Top of INFORMATION PROVIDED

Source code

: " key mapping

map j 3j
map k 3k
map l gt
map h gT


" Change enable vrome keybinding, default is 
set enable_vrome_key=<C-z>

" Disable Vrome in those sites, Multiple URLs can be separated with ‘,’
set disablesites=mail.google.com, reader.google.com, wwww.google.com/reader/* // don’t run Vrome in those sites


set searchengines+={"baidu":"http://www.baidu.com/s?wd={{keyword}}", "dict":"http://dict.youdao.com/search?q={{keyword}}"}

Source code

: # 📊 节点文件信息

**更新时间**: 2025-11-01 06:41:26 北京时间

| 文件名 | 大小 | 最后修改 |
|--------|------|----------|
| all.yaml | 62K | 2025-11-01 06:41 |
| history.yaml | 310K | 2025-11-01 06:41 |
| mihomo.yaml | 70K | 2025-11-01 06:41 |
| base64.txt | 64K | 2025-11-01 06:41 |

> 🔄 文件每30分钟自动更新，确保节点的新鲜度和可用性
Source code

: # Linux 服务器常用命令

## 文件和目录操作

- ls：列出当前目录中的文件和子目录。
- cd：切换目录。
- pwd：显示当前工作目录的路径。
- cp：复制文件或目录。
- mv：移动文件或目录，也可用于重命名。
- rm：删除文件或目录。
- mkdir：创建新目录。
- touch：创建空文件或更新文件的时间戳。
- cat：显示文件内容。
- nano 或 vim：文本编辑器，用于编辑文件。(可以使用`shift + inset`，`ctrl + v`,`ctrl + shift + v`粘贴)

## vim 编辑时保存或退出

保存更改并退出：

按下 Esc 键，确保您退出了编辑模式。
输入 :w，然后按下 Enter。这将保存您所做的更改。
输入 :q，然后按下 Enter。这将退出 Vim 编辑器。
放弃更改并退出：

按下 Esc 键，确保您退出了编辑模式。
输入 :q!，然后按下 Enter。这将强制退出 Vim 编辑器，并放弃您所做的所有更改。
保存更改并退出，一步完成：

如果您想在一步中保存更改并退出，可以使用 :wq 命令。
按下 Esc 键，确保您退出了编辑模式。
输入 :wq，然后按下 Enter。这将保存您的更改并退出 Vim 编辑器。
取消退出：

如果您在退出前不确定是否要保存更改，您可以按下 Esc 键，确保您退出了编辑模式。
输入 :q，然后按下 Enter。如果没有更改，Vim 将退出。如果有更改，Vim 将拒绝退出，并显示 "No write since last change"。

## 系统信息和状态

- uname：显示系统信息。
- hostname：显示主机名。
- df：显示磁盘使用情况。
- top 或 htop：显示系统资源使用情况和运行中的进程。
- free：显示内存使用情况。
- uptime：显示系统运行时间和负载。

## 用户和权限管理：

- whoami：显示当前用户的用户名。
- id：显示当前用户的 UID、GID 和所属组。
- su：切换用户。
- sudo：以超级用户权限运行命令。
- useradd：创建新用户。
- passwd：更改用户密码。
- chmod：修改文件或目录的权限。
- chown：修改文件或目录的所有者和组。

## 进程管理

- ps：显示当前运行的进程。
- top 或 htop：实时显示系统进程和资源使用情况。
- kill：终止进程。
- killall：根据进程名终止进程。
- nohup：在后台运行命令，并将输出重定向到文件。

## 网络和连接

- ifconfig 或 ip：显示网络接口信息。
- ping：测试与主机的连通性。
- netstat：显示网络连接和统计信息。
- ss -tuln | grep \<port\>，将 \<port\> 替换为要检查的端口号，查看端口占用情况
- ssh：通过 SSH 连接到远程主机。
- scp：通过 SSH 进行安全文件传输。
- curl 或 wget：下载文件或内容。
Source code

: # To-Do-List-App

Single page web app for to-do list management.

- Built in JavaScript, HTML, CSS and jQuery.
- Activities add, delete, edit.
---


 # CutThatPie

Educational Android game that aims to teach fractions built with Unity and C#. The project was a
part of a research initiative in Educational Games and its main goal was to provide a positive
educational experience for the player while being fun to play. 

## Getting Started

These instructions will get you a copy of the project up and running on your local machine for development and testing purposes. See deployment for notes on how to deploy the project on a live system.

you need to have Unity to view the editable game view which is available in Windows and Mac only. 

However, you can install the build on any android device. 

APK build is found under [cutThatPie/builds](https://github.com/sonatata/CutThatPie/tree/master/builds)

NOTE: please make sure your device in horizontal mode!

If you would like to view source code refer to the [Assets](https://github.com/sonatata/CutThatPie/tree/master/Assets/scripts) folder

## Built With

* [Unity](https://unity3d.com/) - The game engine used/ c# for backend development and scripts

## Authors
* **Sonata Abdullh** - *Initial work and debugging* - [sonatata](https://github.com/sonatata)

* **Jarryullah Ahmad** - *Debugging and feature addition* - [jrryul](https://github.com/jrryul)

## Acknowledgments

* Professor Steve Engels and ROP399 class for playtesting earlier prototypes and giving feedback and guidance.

Bottom of INFORMATION PROVIDED

• WORK ORDER: Return every record above exactly as written.

• SOLUTION FOR THIS TASK:
Source code

: " key mapping

map j 3j
map k 3k
map l gt
map h gT


" Change enable vrome keybinding, default is 
set enable_vrome_key=<C-z>

" Disable Vrome in those sites, Multiple URLs can be separated with ‘,’
set disablesites=mail.google.com, reader.google.com, wwww.google.com/reader/* // don’t run Vrome in those sites


set searchengines+={"baidu":"http://www.baidu.com/s?wd={{keyword}}", "dict":"http://dict.youdao.com/search?q={{keyword}}"}

Source code

: # 📊 节点文件信息

**更新时间**: 2025-11-01 06:41:26 北京时间

| 文件名 | 大小 | 最后修改 |
|--------|------|----------|
| all.yaml | 62K | 2025-11-01 06:41 |
| history.yaml | 310K | 2025-11-01 06:41 |
| mihomo.yaml | 70K | 2025-11-01 06:41 |
| base64.txt | 64K | 2025-11-01 06:41 |

> 🔄 文件每30分钟自动更新，确保节点的新鲜度和可用性
Source code

: # Linux 服务器常用命令

## 文件和目录操作

- ls：列出当前目录中的文件和子目录。
- cd：切换目录。
- pwd：显示当前工作目录的路径。
- cp：复制文件或目录。
- mv：移动文件或目录，也可用于重命名。
- rm：删除文件或目录。
- mkdir：创建新目录。
- touch：创建空文件或更新文件的时间戳。
- cat：显示文件内容。
- nano 或 vim：文本编辑器，用于编辑文件。(可以使用`shift + inset`，`ctrl + v`,`ctrl + shift + v`粘贴)

## vim 编辑时保存或退出

保存更改并退出：

按下 Esc 键，确保您退出了编辑模式。
输入 :w，然后按下 Enter。这将保存您所做的更改。
输入 :q，然后按下 Enter。这将退出 Vim 编辑器。
放弃更改并退出：

按下 Esc 键，确保您退出了编辑模式。
输入 :q!，然后按下 Enter。这将强制退出 Vim 编辑器，并放弃您所做的所有更改。
保存更改并退出，一步完成：

如果您想在一步中保存更改并退出，可以使用 :wq 命令。
按下 Esc 键，确保您退出了编辑模式。
输入 :wq，然后按下 Enter。这将保存您的更改并退出 Vim 编辑器。
取消退出：

如果您在退出前不确定是否要保存更改，您可以按下 Esc 键，确保您退出了编辑模式。
输入 :q，然后按下 Enter。如果没有更改，Vim 将退出。如果有更改，Vim 将拒绝退出，并显示 "No write since last change"。

## 系统信息和状态

- uname：显示系统信息。
- hostname：显示主机名。
- df：显示磁盘使用情况。
- top 或 htop：显示系统资源使用情况和运行中的进程。
- free：显示内存使用情况。
- uptime：显示系统运行时间和负载。

## 用户和权限管理：

- whoami：显示当前用户的用户名。
- id：显示当前用户的 UID、GID 和所属组。
- su：切换用户。
- sudo：以超级用户权限运行命令。
- useradd：创建新用户。
- passwd：更改用户密码。
- chmod：修改文件或目录的权限。
- chown：修改文件或目录的所有者和组。

## 进程管理

- ps：显示当前运行的进程。
- top 或 htop：实时显示系统进程和资源使用情况。
- kill：终止进程。
- killall：根据进程名终止进程。
- nohup：在后台运行命令，并将输出重定向到文件。

## 网络和连接

- ifconfig 或 ip：显示网络接口信息。
- ping：测试与主机的连通性。
- netstat：显示网络连接和统计信息。
- ss -tuln | grep \<port\>，将 \<port\> 替换为要检查的端口号，查看端口占用情况
- ssh：通过 SSH 连接到远程主机。
- scp：通过 SSH 进行安全文件传输。
- curl 或 wget：下载文件或内容。
Source code

: # To-Do-List-App

Single page web app for to-do list management.

- Built in JavaScript, HTML, CSS and jQuery.
- Activities add, delete, edit.
---


 # CutThatPie

Educational Android game that aims to teach fractions built with Unity and C#. The project was a
part of a research initiative in Educational Games and its main goal was to provide a positive
educational experience for the player while being fun to play. 

## Getting Started

These instructions will get you a copy of the project up and running on your local machine for development and testing purposes. See deployment for notes on how to deploy the project on a live system.

you need to have Unity to view the editable game view which is available in Windows and Mac only. 

However, you can install the build on any android device. 

APK build is found under [cutThatPie/builds](https://github.com/sonatata/CutThatPie/tree/master/builds)

NOTE: please make sure your device in horizontal mode!

If you would like to view source code refer to the [Assets](https://github.com/sonatata/CutThatPie/tree/master/Assets/scripts) folder

## Built With

* [Unity](https://unity3d.com/) - The game engine used/ c# for backend development and scripts

## Authors
* **Sonata Abdullh** - *Initial work and debugging* - [sonatata](https://github.com/sonatata)

* **Jarryullah Ahmad** - *Debugging and feature addition* - [jrryul](https://github.com/jrryul)

## Acknowledgments

* Professor Steve Engels and ROP399 class for playtesting earlier prototypes and giving feedback and guidance.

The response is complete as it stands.